SEE IT: Cops pull disoriented man off Manhattan subway tracks after straphangers halt train

NYPD Officers Christopher Tuccio and Officer William Jansen worked with straphangers to pull the disoriented man off the subway tracks.
NYPD Officers Christopher Tuccio and Officer William Jansen worked with straphangers to pull the disoriented man off the subway tracks.

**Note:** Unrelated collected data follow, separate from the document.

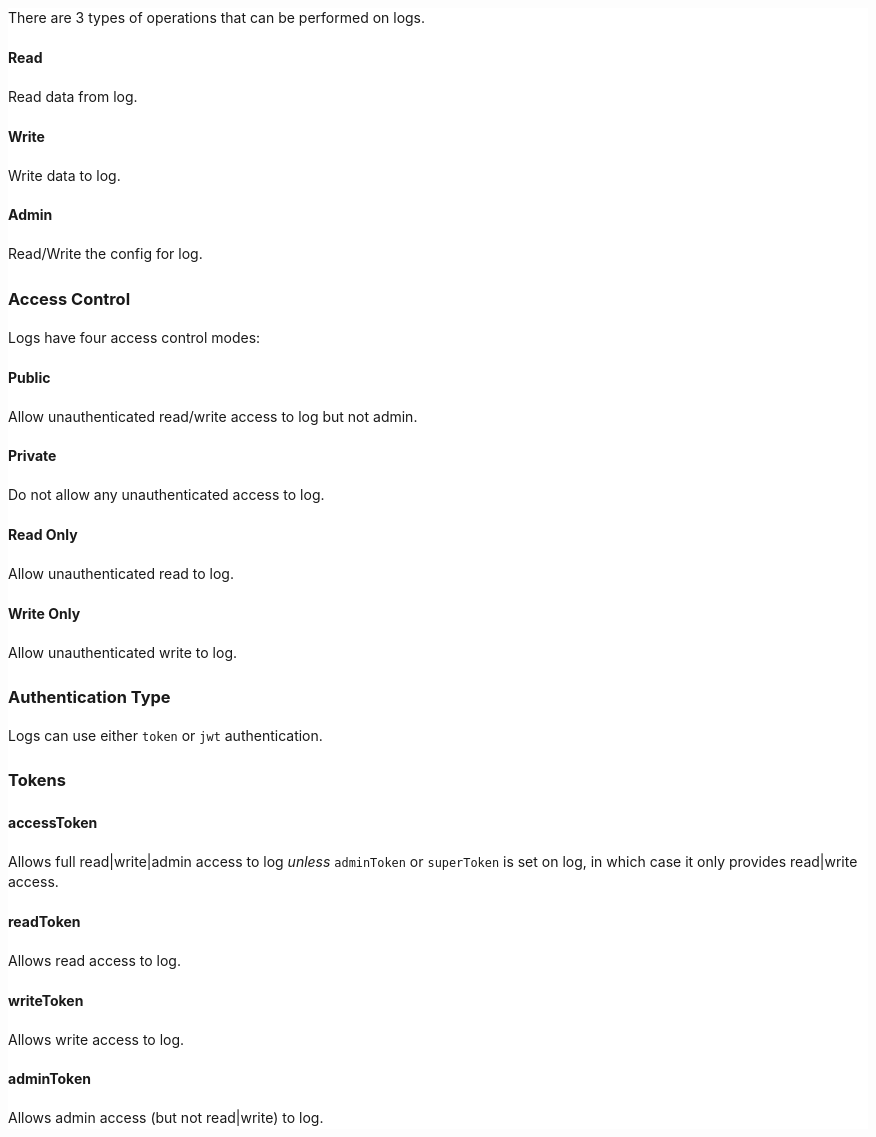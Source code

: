 There are 3 types of operations that can be performed on logs.

#### Read

Read data from log.

#### Write

Write data to log.

#### Admin

Read/Write the config for log.

### Access Control

Logs have four access control modes:

#### Public

Allow unauthenticated read/write access to log but not admin.

#### Private

Do not allow any unauthenticated access to log.

#### Read Only

Allow unauthenticated read to log.

#### Write Only

Allow unauthenticated write to log.

### Authentication Type

Logs can use either `token` or `jwt` authentication.

### Tokens

#### accessToken

Allows full read|write|admin access to log _unless_ `adminToken` or `superToken` is set on log, in which case it only provides read|write access.

#### readToken

Allows read access to log.

#### writeToken

Allows write access to log.

#### adminToken

Allows admin access (but not read|write) to log.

Two cops joined with straphangers to rescue a disoriented man who ended up frighteningly close to the third rail when he fell to the tracks of a Lower East Side subway station.
The unidentified 60-year-old man plunged from the uptown No. 6 platform at Canal St. just before 4:30 p.m. Friday, police said.
Though the fall happened at rush hour, the coronavirus pandemic made the platform disturbingly empty of people.
Online video shows two straphangers as they noticed the disoriented man on the track bed.
They debated whether to jump down and pull the man up as one of them signaled the oncoming train with his cell phone.
The helpless victim writhed on one of the track rails, his head inches from the electrified third rail. The train stopped just as it was entering the station.
NYPD Officers Christopher Tuccio and Officer William Jansen soon arrived and went down to the tracks.
“He was completely disoriented,” said Tuccio, a 12 year NYPD vet. "He didn’t know what happened. He was pretty close to the third rail.”
“Whoa, whoa, whoa take it easy. We’re not going hurt you,” Tuccio said as the disoriented man struggled. “We’re going to get you off the train tracks.”
The officers lifted him up to a pair of good Samaritans on the platform, who finished the save.

“We’re just doing what we can to help people,” said Tuccio. “Anybody would want to help given the same situation.”

The man was taken to Bellevue Hospital in stable condition, cops said.